___ RECORDS FOR THIS EXERCISE

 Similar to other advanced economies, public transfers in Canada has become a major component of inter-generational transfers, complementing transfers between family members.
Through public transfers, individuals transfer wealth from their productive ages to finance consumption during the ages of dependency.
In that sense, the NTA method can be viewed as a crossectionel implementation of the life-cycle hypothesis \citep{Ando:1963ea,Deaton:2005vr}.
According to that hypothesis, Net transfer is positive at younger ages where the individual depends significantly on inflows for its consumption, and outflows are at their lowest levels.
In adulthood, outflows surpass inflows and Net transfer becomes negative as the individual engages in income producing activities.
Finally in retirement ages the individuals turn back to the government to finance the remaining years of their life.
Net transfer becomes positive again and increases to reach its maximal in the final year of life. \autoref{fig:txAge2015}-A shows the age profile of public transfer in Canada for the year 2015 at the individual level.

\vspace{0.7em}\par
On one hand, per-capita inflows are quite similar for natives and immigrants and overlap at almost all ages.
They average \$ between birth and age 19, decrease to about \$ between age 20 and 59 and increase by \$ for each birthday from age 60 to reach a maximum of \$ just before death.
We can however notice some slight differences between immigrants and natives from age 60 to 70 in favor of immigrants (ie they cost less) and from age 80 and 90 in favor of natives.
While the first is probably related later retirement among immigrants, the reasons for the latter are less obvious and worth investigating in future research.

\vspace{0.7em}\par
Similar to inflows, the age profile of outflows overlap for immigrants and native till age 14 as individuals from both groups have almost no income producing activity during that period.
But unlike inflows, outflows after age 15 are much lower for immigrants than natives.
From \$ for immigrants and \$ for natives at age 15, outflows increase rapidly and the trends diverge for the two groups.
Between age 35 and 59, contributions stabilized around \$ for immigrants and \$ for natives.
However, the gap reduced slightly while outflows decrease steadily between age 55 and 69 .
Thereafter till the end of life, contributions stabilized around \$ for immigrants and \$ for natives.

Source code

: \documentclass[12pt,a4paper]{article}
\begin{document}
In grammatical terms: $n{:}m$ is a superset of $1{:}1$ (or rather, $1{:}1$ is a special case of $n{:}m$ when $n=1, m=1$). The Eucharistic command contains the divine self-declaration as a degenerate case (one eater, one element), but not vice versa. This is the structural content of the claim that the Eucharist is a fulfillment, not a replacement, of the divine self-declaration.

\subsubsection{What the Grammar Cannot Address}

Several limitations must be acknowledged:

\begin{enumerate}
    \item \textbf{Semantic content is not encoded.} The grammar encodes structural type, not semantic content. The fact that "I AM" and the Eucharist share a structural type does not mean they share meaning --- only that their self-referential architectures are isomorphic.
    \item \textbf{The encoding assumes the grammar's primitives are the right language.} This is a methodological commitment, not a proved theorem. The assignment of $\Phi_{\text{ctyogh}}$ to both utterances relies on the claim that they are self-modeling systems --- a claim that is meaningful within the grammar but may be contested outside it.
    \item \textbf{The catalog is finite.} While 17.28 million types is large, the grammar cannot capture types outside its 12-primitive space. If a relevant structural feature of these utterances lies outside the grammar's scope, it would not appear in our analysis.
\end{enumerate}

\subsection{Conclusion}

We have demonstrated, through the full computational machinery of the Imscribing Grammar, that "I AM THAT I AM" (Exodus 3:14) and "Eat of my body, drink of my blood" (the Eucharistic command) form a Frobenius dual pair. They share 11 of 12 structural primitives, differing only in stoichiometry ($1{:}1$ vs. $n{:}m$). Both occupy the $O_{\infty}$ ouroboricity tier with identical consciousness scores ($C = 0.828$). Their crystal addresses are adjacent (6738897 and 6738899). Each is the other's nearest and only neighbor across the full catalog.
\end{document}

______
___ RECORDS FOR THIS EXERCISE

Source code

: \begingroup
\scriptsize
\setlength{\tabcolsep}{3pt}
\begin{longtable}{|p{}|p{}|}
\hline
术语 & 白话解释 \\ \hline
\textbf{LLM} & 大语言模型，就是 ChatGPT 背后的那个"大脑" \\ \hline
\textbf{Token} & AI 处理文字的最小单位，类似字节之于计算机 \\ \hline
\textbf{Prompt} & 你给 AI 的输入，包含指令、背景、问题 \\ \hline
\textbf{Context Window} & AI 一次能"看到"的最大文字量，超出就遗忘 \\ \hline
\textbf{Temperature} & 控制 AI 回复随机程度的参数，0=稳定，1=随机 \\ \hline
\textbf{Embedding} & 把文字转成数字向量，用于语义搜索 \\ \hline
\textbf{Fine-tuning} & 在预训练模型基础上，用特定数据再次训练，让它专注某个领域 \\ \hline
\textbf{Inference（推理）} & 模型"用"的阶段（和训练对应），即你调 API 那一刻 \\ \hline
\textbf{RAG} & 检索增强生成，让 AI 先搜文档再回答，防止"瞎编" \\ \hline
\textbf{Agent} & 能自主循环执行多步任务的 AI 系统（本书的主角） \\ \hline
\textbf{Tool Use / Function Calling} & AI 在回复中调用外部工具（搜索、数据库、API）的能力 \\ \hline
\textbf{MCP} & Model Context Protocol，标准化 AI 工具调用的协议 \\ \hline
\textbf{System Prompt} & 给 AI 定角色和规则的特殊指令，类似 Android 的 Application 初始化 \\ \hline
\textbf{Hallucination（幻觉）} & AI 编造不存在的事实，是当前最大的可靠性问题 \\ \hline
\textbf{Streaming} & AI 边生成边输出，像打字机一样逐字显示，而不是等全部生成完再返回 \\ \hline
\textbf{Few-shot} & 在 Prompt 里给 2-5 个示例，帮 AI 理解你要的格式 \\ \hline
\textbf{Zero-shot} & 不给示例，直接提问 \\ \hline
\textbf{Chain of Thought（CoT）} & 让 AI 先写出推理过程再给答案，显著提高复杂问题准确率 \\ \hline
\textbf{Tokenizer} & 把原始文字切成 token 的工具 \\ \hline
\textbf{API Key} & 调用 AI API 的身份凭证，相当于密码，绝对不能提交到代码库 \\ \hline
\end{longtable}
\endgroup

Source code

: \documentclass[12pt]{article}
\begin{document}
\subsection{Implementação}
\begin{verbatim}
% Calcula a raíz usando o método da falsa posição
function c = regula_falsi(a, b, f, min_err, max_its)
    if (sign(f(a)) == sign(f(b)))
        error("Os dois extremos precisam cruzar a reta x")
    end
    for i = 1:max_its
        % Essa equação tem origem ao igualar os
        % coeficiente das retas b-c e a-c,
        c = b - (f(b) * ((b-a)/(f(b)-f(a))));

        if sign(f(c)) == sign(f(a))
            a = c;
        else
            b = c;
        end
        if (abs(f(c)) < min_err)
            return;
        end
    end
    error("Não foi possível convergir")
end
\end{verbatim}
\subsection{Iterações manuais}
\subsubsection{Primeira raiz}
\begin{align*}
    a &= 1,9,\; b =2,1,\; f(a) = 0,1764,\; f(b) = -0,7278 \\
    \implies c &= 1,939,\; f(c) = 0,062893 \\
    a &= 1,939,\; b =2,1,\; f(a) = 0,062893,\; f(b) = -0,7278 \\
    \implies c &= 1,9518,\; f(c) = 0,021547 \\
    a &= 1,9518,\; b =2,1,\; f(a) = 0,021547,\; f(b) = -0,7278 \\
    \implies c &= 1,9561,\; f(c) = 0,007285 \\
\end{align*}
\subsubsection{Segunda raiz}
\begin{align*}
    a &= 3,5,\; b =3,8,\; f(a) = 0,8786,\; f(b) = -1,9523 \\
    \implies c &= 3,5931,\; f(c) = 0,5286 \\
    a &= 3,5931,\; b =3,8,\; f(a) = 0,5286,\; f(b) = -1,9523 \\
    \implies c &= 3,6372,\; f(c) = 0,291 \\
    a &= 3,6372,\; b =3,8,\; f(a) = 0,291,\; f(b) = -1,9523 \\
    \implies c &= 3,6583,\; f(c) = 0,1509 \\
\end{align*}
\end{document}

______
___ RECORDS FOR THIS EXERCISE

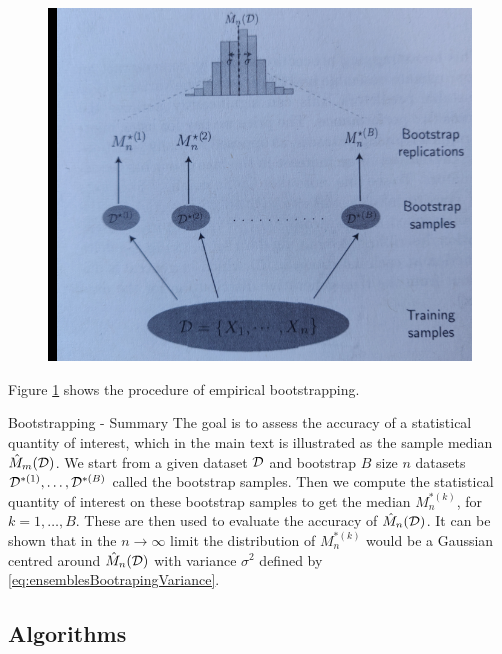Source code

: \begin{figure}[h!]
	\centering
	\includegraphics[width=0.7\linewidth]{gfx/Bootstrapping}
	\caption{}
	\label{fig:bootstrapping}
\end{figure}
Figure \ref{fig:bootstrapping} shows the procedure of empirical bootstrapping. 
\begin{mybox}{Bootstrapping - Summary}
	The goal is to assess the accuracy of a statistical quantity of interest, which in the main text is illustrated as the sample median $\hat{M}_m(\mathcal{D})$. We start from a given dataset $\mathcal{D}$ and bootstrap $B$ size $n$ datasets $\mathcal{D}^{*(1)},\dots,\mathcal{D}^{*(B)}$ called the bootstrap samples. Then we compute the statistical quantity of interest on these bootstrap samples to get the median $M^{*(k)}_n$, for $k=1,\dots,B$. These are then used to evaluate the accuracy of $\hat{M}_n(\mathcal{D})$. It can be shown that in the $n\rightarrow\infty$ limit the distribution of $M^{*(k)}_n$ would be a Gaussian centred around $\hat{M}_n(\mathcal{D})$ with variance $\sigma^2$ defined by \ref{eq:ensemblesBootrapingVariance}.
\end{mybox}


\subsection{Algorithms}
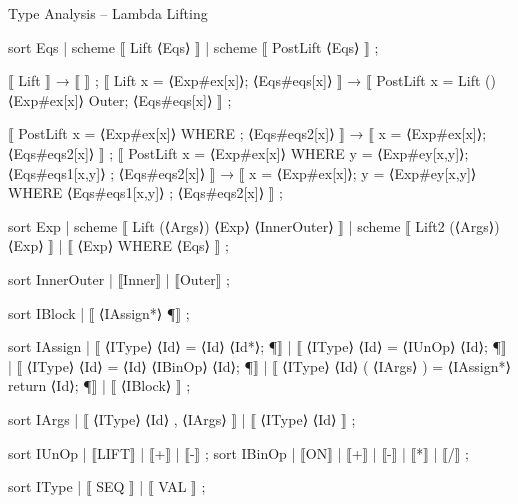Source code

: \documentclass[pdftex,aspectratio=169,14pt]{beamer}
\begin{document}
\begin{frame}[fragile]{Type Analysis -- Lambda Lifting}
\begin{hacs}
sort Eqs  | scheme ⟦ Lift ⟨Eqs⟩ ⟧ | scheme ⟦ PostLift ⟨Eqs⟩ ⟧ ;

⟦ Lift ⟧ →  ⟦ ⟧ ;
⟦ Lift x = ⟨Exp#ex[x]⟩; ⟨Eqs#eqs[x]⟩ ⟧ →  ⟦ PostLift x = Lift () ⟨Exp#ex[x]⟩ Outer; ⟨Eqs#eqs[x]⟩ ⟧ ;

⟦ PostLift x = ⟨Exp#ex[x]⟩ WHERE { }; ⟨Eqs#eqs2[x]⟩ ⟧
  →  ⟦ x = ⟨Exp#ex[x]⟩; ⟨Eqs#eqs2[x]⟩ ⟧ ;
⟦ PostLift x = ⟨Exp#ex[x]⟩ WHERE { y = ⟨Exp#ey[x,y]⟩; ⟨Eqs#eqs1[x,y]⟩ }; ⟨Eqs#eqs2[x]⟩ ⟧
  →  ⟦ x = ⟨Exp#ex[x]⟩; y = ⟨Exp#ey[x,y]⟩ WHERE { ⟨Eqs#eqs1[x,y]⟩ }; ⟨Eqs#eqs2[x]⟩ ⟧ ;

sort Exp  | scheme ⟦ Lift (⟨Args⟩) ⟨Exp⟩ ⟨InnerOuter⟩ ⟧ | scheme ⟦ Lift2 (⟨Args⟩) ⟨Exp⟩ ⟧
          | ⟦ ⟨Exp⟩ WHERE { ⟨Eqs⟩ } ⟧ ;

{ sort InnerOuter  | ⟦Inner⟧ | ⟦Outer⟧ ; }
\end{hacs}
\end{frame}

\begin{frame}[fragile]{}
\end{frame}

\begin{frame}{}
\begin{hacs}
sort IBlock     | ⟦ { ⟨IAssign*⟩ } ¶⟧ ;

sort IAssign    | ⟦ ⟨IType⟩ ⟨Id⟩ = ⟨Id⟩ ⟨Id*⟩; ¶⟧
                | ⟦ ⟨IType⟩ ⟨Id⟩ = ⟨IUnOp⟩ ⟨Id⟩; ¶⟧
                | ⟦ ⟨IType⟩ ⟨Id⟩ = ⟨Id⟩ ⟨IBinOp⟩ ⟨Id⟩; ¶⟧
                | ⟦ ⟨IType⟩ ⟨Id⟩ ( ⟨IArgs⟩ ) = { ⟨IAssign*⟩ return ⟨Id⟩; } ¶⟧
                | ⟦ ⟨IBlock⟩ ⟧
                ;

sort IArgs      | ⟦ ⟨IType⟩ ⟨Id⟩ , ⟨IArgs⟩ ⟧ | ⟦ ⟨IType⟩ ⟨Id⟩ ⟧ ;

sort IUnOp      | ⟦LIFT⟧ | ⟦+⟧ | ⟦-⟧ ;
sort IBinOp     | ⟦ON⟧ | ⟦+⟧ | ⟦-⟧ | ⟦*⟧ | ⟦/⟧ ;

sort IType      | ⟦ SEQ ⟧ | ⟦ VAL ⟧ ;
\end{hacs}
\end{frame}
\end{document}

______

In the entries above, find the line with "Similar to other" and the line with "Finally in retirement", then set down exactly those two and every line between them, nothing else.

 Similar to other advanced economies, public transfers in Canada has become a major component of inter-generational transfers, complementing transfers between family members.
Through public transfers, individuals transfer wealth from their productive ages to finance consumption during the ages of dependency.
In that sense, the NTA method can be viewed as a crossectionel implementation of the life-cycle hypothesis \citep{Ando:1963ea,Deaton:2005vr}.
According to that hypothesis, Net transfer is positive at younger ages where the individual depends significantly on inflows for its consumption, and outflows are at their lowest levels.
In adulthood, outflows surpass inflows and Net transfer becomes negative as the individual engages in income producing activities.
Finally in retirement ages the individuals turn back to the government to finance the remaining years of their life.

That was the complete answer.